The second component is similar to the Anthropology Museum’s previous community-centered exhibits, such as “Re|Collect: Memories of Childhood” – community members will be asked to loan to the museum for display items that represent their experiences with addiction. These items can take any form, inclusive of artwork.
“INTO LIGHT Project partners with museums to create unique exhibitions focused on substance use disorder in that state. Each project incorporates narratives and hand-drawn portraits of individuals whose lives were lost to a drug poisoning, or, overdose, in that state,” explained Arianna Huhn, director of the Anthropology Museum and associate professor of anthropology.
“The project is a great match for the mission of the CSUSB Anthropology Museum, which is to provide CSUSB students with hands-on experience in museum work, and to regularly prepare and host exhibitions that illustrate and interrogate the cultural contexts and meanings of community histories, events, identities, and behaviors, from the Inland Empire and afar,” Huhn said.

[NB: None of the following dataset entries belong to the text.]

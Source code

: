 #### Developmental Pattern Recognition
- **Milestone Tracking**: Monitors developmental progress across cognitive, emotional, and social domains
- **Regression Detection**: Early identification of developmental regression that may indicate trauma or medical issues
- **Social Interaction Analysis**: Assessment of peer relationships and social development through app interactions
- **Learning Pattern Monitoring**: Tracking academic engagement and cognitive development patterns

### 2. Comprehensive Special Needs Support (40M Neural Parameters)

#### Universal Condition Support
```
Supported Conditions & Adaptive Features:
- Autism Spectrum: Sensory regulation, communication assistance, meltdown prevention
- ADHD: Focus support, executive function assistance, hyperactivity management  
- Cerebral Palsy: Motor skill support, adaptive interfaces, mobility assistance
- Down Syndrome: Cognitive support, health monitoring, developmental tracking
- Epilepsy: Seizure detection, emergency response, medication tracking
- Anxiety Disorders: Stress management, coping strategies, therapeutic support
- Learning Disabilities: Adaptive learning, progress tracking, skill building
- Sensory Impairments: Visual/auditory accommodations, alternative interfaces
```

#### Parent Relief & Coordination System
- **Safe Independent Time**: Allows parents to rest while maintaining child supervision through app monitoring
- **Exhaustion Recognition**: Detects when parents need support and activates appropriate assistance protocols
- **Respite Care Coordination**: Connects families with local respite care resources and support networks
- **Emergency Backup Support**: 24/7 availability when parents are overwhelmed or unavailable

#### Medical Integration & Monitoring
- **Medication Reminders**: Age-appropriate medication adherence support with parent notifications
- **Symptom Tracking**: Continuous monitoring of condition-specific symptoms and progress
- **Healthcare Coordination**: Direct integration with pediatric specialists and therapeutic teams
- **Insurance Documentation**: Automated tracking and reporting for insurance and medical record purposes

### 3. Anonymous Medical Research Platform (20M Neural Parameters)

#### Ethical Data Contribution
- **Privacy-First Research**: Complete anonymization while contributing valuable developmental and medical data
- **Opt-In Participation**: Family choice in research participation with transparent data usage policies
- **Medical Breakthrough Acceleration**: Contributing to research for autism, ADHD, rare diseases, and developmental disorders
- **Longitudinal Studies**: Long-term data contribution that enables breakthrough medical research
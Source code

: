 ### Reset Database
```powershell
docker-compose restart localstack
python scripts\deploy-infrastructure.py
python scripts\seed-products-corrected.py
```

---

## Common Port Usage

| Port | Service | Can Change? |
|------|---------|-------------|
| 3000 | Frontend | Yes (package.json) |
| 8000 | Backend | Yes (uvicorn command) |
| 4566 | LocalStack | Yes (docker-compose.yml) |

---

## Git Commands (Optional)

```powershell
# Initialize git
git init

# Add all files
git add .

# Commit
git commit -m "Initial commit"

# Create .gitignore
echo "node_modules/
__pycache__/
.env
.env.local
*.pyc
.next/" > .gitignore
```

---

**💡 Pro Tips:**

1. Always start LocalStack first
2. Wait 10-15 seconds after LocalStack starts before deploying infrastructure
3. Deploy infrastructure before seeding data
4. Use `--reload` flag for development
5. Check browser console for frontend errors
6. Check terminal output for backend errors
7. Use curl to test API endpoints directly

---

The California INTO LIGHT exhibit is also being prepared in collaboration with the university’s master’s in counseling program, which trains future counselors who will work in the community. Under the direction of Lorraine Hedtke, program coordinator of the MS in Counseling program and an international expert in the field of death and grief, the students will conduct interviews with families and individuals who have lost people due to drug overdose and death to gather stories about their lost loved ones for display in the museum. The stories collected will highlight the unique aspects of the personality and skills and interests of the person who died as a way to honor the loving relationship that transcends death.
The graduate students are particularly trained to speak to those who have died as a result of an overdose and addiction.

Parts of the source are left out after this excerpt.